I’ve extended this model to have a triangle_name
variable that comes from a mixture of categorical variables. I’ve defined this mixture very similarly to the triangle
mixture. To make things simple, I made triangle=0.
, rather than defining it as a random variable. I expected everything to go well, but I get an error about bad initial energy for that value of triangle
. When triangle=1.
, the sampler works.
Here is some sample code.
pTri_given_on = 1.
pTri_given_not_on = .7
tri_delta_on = pTri_given_on - pTri_given_not_on
tri_name_giv_tri_on_dist = numpy.array([.4, .4, .2])
tri_name_giv_tri_not_on_dist = numpy.array([.2,.3, .5])
n = 1000
NA_ENCODING = -10
with pymc3.Model() as model:
NA = pymc3.Constant.dist(c=NA_ENCODING)
# On
pOn = pymc3.Beta('pOn', alpha=on_count, beta=(schema_count - on_count))
on = pymc3.Bernoulli('on', p=pOn)
triangle = 0.
triangle_name_mixture_weights = [on * triangle, (1. - on) * triangle, on * (1. - triangle) + (1. - on) * (1. - triangle)]

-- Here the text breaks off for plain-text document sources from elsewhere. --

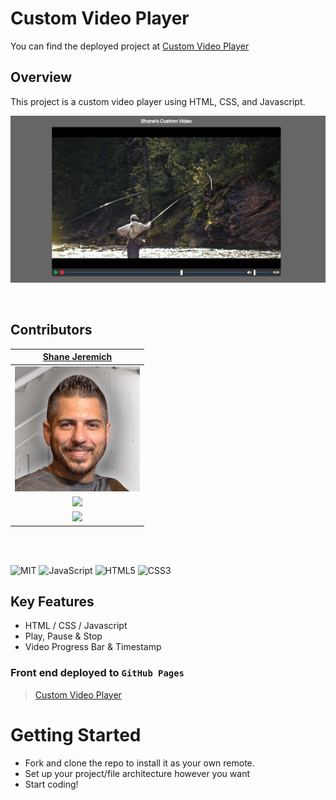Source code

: # Custom Video Player

You can find the deployed project at [Custom Video Player](https://sjeremich23.github.io/Custom-Video-Player/)

## Overview

This project is a custom video player using HTML, CSS, and Javascript.

![Without Model](/images/player.jpg)

<br>

## Contributors

|                                        [Shane Jeremich](https://github.com/sjeremich23)                                        |
| :----------------------------------------------------------------------------------------------------------------------------: |
|                         [<img src="images/shane.png" width = "200" />](https://github.com/sjeremich23)                         |
|                    [<img src="https://github.com/favicon.ico" width="15"> ](https://github.com/sjeremich23)                    |
| [ <img src="https://static.licdn.com/sc/h/al2o9zrvru7aqj8e1x2rzsrca" width="15"> ](https://www.linkedin.com/in/shanejeremich/) |

<br>
<br>

![MIT](https://img.shields.io/packagist/l/doctrine/orm.svg)
![JavaScript](https://img.shields.io/badge/javascript-%23323330.svg?&logo=javascript&logoColor=%23F7DF1E)
![HTML5](https://img.shields.io/badge/html5-%23E34F26.svg?logo=html5&logoColor=white)
![CSS3](https://img.shields.io/badge/css3-%231572B6.svg?logo=css3&logoColor=white)

## Key Features

- HTML / CSS / Javascript
- Play, Pause & Stop
- Video Progress Bar & Timestamp

### Front end deployed to `GitHub Pages`

> [Custom Video Player](https://sjeremich23.github.io/Custom-Video-Player/)

# Getting Started

- Fork and clone the repo to install it as your own remote.
- Set up your project/file architecture however you want
- Start coding!
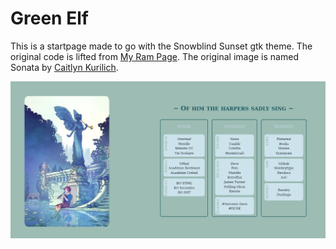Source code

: # Green Elf

This is a startpage made to go with the Snowblind Sunset gtk theme. The original code is lifted from [My Ram Page](URL 'https://github.com/refact0r/startpage'). The original image is named Sonata by [Caitlyn Kurilich](URL 'https://caitlynkurilich.tumblr.com/post/150968197492').

![Alt text](preview.png?raw=true "Title")
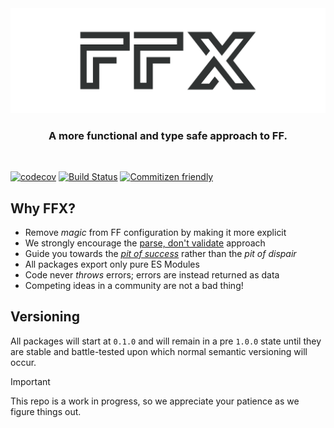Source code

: <div align="center">
  <picture>
    <source media="(prefers-color-scheme: dark)" srcset="media/logo_dark.svg">
    <source media="(prefers-color-scheme: light)" srcset="media/logo_light.svg">
    <img alt="ffx logo" src="media/logo_light.svg">
  </picture>
</div>

<h3 align="center">
  A more functional and type safe approach to FF.
</h3>

<br>

[![codecov](https://codecov.io/gh/oberandev/ffx/graph/badge.svg?token=TLA27SDPAD)](https://codecov.io/gh/oberandev/ffx)
[![Build Status](https://oberan.semaphoreci.com/badges/ffx/branches/main.svg)](https://oberan.semaphoreci.com/projects/ffx)
[![Commitizen friendly](https://img.shields.io/badge/commitizen-friendly-brightgreen.svg)](http://commitizen.github.io/cz-cli/)

## Why FFX?

- Remove _magic_ from FF configuration by making it more explicit
- We strongly encourage the [parse, don't validate](https://lexi-lambda.github.io/blog/2019/11/05/parse-don-t-validate/) approach
- Guide you towards the [_pit of success_](https://blog.codinghorror.com/falling-into-the-pit-of-success/) rather than the _pit of dispair_
- All packages export only pure ES Modules
- Code never _throws_ errors; errors are instead returned as data
- Competing ideas in a community are not a bad thing!

## Versioning

All packages will start at `0.1.0` and will remain in a pre `1.0.0` state until they are stable and battle-tested upon which normal semantic versioning will occur.

> [!IMPORTANT]
> This repo is a work in progress, so we appreciate your patience as we figure things out.
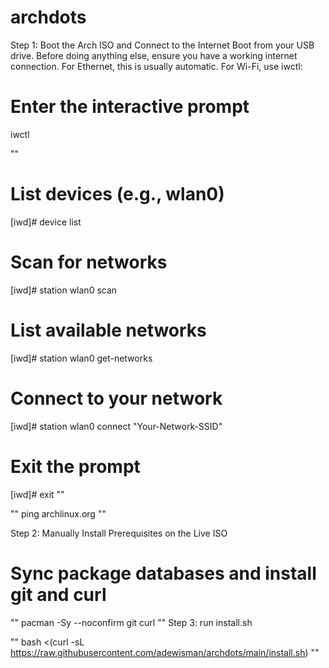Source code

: # archdots
Step 1: Boot the Arch ISO and Connect to the Internet
Boot from your USB drive. Before doing anything else, ensure you have a working internet connection.
For Ethernet, this is usually automatic.
For Wi-Fi, use iwctl:
# Enter the interactive prompt
iwctl

""
# List devices (e.g., wlan0)
[iwd]# device list

# Scan for networks
[iwd]# station wlan0 scan

# List available networks
[iwd]# station wlan0 get-networks

# Connect to your network
[iwd]# station wlan0 connect "Your-Network-SSID"

# Exit the prompt
[iwd]# exit
""

""
ping archlinux.org
""

Step 2: Manually Install Prerequisites on the Live ISO

# Sync package databases and install git and curl

""
pacman -Sy --noconfirm git curl
""
Step 3: run install.sh

""
bash <(curl -sL https://raw.githubusercontent.com/adewisman/archdots/main/install.sh)
""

tri_name_given_tri_and_on = pymc3.Categorical.dist(p=tri_name_giv_tri_on_dist)
tri_name_given_tri_and_not_on = pymc3.Categorical.dist(p=tri_name_giv_tri_not_on_dist)
triangle_name = pymc3.Mixture('triangle_name', w=triangle_name_mixture_weights, \
comp_dists=[tri_name_given_tri_and_on, tri_name_given_tri_and_not_on, NA], \
shape=1, testval=0., dtype="int64")
res=pymc.sample(n)
This code generates the following error:
Multiprocess sampling (2 chains in 2 jobs)
CompoundStep
>NUTS: [pOn]
>BinaryGibbsMetropolis: [on]
>Metropolis: [triangle_name]
Sampling 2 chains: 0%| | 0/3000 [00:00<?, ?draws/s]/usr/local/lib/python3.5/dist-packages/numpy/core/fromnumeric.py:3118: RuntimeWarning: Mean of empty slice.
out=out, **kwargs)
/usr/local/lib/python3.5/dist-packages/numpy/core/fromnumeric.py:3118: RuntimeWarning: Mean of empty slice.
out=out, **kwargs)
Bad initial energy, check any log probabilities that are inf or -inf, nan or very small:
triangle_name NaN
pymc3.parallel_sampling.RemoteTraceback:
"""
Traceback (most recent call last):
File "/usr/local/lib/python3.5/dist-packages/pymc3/parallel_sampling.py", line 160, in _start_loop
point, stats = self._compute_point()
File "/usr/local/lib/python3.5/dist-packages/pymc3/parallel_sampling.py", line 191, in _compute_point
point, stats = self._step_method.step(self._point)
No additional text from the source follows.